Redshift is an example of a column oriented database or C- Store. A C- Store database differs most notably from relational databases in that it stores data in columns rather than in rows. In so doing it optimizes the database for reading data instead of writing data. (Referenced http://en.wikipedia.org/wiki/c- Store). The research and development of the first column oriented database, Vertica, was done by Professor Stonebraker and his colleagues at MIT in 2005 and led to the commercialization of the Vertica database by Stonebraker. Background on Business Intelligence (BI) Tools Used in AWS (A) Tableau BI Reports Business intelligence (BI) reporting software can be used with cloud based databases such as AWS s Redshift database. Using Tableau with Redshift you can create most of the types of BI reports included with the Tableau software. Tableau reports allow one to visualize trends and spot anomalies in the data. With big data sets it is very hard to do trend analysis and spot anomalies without BI reports that can visualize big data sets. Tableau reports have commonly been used in marketing and finance industries. An example of Tableau report that has been used in sales and marketing includes creating a Tableau dashboard to view Salesforce data of a sales team. In the finance industry Tableau has commonly been used for creating wealth management dashboards and in creating dashboards which analyze publicly traded company stock prices over a given time horizon. (Referenced URL: http://www.tableausoftware.com/learn/gallery)

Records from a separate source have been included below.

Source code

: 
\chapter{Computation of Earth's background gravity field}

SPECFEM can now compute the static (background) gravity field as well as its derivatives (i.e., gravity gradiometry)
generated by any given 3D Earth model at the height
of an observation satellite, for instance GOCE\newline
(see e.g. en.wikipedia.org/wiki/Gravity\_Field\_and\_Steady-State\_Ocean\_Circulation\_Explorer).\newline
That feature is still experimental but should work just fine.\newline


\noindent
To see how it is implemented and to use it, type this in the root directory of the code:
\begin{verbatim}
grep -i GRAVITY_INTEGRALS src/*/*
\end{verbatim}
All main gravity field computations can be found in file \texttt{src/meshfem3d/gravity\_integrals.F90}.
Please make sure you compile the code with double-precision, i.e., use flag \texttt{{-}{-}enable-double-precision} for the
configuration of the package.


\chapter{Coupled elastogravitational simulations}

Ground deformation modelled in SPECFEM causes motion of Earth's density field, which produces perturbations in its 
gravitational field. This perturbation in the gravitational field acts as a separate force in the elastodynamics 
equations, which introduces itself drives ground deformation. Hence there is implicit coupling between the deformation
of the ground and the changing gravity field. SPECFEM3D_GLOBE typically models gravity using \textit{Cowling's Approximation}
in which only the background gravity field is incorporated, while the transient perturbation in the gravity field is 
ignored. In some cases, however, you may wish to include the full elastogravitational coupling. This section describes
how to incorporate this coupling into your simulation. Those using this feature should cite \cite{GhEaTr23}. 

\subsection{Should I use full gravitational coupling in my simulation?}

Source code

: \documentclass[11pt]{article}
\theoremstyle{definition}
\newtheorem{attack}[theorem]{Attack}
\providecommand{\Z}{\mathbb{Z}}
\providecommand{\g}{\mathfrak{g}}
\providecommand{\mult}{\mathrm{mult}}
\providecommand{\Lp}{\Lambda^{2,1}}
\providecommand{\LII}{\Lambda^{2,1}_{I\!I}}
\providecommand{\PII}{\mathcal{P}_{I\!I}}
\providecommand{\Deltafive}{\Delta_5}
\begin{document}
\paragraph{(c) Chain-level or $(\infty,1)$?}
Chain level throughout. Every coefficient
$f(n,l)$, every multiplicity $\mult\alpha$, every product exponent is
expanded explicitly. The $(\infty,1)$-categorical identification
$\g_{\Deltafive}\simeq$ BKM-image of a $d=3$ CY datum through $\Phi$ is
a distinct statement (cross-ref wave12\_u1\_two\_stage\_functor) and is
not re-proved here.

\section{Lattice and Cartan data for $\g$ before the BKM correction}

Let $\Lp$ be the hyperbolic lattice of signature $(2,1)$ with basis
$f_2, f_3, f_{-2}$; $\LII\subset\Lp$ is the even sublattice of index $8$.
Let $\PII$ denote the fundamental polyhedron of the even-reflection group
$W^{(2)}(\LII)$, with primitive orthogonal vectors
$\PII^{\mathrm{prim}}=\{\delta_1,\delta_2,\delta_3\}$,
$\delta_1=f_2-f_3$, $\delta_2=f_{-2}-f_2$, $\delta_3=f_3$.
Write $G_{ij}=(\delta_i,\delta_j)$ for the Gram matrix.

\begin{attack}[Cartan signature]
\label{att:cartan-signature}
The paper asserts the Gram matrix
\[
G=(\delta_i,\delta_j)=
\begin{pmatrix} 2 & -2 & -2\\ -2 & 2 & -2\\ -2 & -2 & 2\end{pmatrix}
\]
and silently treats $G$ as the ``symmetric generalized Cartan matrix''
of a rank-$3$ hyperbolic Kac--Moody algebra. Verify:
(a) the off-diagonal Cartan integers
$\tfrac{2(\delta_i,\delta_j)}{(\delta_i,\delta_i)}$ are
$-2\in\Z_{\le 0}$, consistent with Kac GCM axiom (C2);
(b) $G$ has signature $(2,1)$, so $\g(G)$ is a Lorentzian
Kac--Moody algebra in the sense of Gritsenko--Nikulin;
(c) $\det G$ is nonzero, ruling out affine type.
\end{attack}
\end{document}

(B) Custom BI Reports Custom BI reports can be created with Javascript frameworks including D3.js and ExtJS. Creating custom BI reports can be done by coding the design of the report with D3.js and consuming the JSON data from a Restful API. A web server such as Tomcat needs to be installed on the EC2 instance so that the report can be viewed on the internet. III Future Directions and opportunities for AWS and Cloud Computing The future of AWS and of cloud computing is quite bright. The interest level in hosting an application in the cloud has been and continues to be high for three reasons. First, the cost of hosting an application in the cloud is substantially less than the cost of buying the hardware and hosting the application yourself. Secondly, the technologies available to you in the cloud allow you to quickly and easily deploy a website, data warehouse, or other application. Third, the cloud computing space is evolving quite fast and companies including Amazon are constantly developing new tools and technologies in the space which is good for companies that wish to host an application with a cloud provider. To prove that AWS is constantly evolving this month alone AWS released the services Appstream, Amazon Workspaces, and Amazon Cloudtrail. Appsream, a media and interactive content streaming service, is oriented toward streaming content for applications that require high- definition video and features like interactivity and user authentication.

Amazon Workspaces is Amazon s entry into the virtual desktop market. Amazon Workspaces pricing structure is similar to that of other AWS products and services and you pay as you use it. The AWS virtual desktops are Windows 7- like instances and they can be accessed from a variety of devices: Mac OS and Windows desktops, as well as ipad, Kindle Fire, and Android tablets. Amazon Cloudtrail is a tracking service which logs all of your Amazon API traffic associated with a given account. Every single command line call, SDK call, and even calls initiated from within the Amazon management console are logged.